Teaching Daniel how to handle the modern technology is only part of the lessons the kindergarten student gets from home, Cathy said, but both she and her mother feel fortunate how he knows how to use a cell phone came in handy.

“Daniel knows when he’s out in public that he’s supposed to stay with mommy or daddy. He knows not to talk to strangers and if someone approaches him to go to the nearest customer service desk or find an adult or police officer,” Cathy said.

But when it comes to electronics and how it’s become part of everyday life, Daniel knows a little. But remaining calm and being helpful is something that really stands out, said Jeanette Rodriguez, Gibbons Elementary school psychologist.

“For a 5-year-old to be calm, that’s a great skill,” she said.

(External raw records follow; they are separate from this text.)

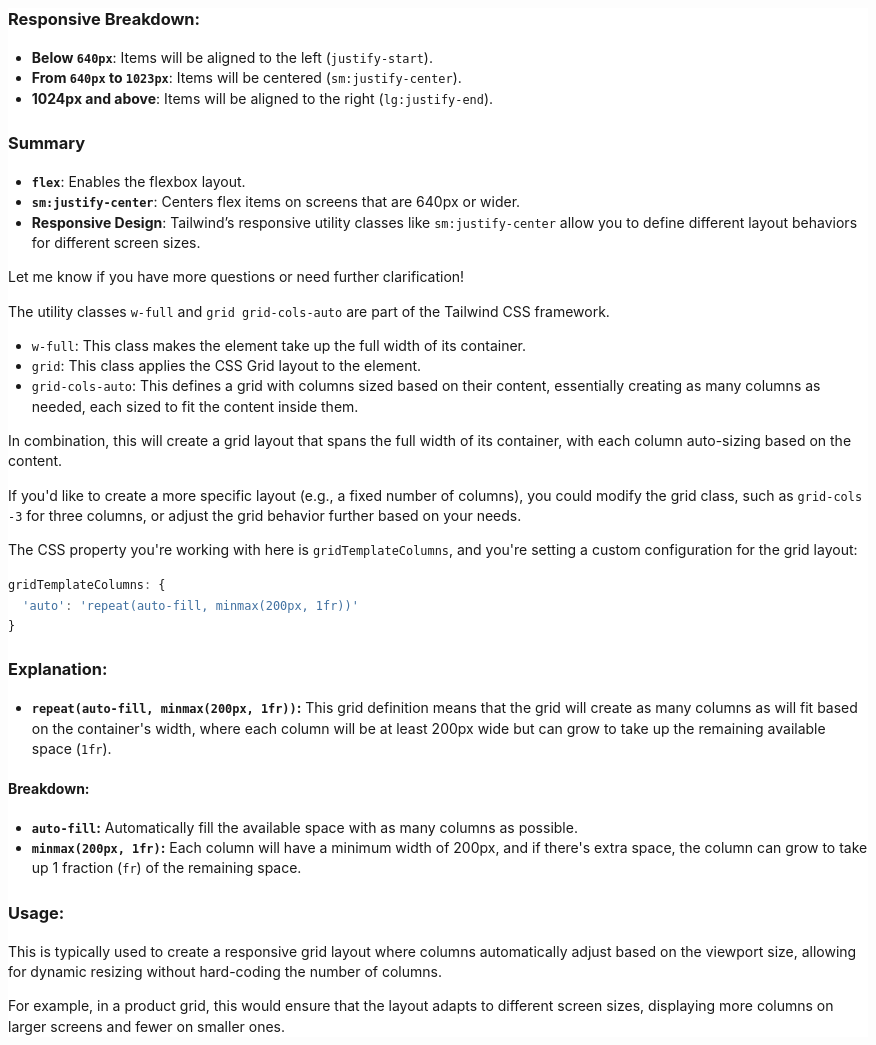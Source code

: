 ### Responsive Breakdown:
- **Below `640px`**: Items will be aligned to the left (`justify-start`).
- **From `640px` to `1023px`**: Items will be centered (`sm:justify-center`).
- **1024px and above**: Items will be aligned to the right (`lg:justify-end`).

### Summary
- **`flex`**: Enables the flexbox layout.
- **`sm:justify-center`**: Centers flex items on screens that are 640px or wider.
- **Responsive Design**: Tailwind’s responsive utility classes like `sm:justify-center` allow you to define different layout behaviors for different screen sizes.

Let me know if you have more questions or need further clarification!



   The utility classes `w-full` and `grid grid-cols-auto` are part of the Tailwind CSS framework.

- `w-full`: This class makes the element take up the full width of its container.
- `grid`: This class applies the CSS Grid layout to the element.
- `grid-cols-auto`: This defines a grid with columns sized based on their content, essentially creating as many columns as needed, each sized to fit the content inside them.

In combination, this will create a grid layout that spans the full width of its container, with each column auto-sizing based on the content. 

If you'd like to create a more specific layout (e.g., a fixed number of columns), you could modify the grid class, such as `grid-cols-3` for three columns, or adjust the grid behavior further based on your needs.


The CSS property you're working with here is `gridTemplateColumns`, and you're setting a custom configuration for the grid layout:

```javascript
gridTemplateColumns: {
  'auto': 'repeat(auto-fill, minmax(200px, 1fr))'
}
```

### Explanation:
- **`repeat(auto-fill, minmax(200px, 1fr))`:** This grid definition means that the grid will create as many columns as will fit based on the container's width, where each column will be at least 200px wide but can grow to take up the remaining available space (`1fr`).

#### Breakdown:
- **`auto-fill`:** Automatically fill the available space with as many columns as possible.
- **`minmax(200px, 1fr)`:** Each column will have a minimum width of 200px, and if there's extra space, the column can grow to take up 1 fraction (`fr`) of the remaining space.

### Usage:
This is typically used to create a responsive grid layout where columns automatically adjust based on the viewport size, allowing for dynamic resizing without hard-coding the number of columns.

For example, in a product grid, this would ensure that the layout adapts to different screen sizes, displaying more columns on larger screens and fewer on smaller ones.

In many homes there is not a primary phone and only cell phones are used, she said, which is the case in the Toro home. Being able to dial the last number or a number for mom’s or dad’s number may mean students don’t have to memorize all seven numbers.

“It’s hard to teach that skill in school,” Rodriguez said, adding computer skills are taught as to students from the start of school.

And for Brenda, at least, it gives her something to be thankful for and to brag about when it comes to her grandson.

“If it weren’t for Daniel I don’t think I’d be in the shape I’m in,” she said. “I would have tried to move.”

While she’s staying at Spring Lake, Daniel has given her something to keep her company because he said he can’t always be there with her.

“They came by after church on Sunday and he got a stuffed hedgehog at church,” Brenda said. “He said this is for you to keep you company.”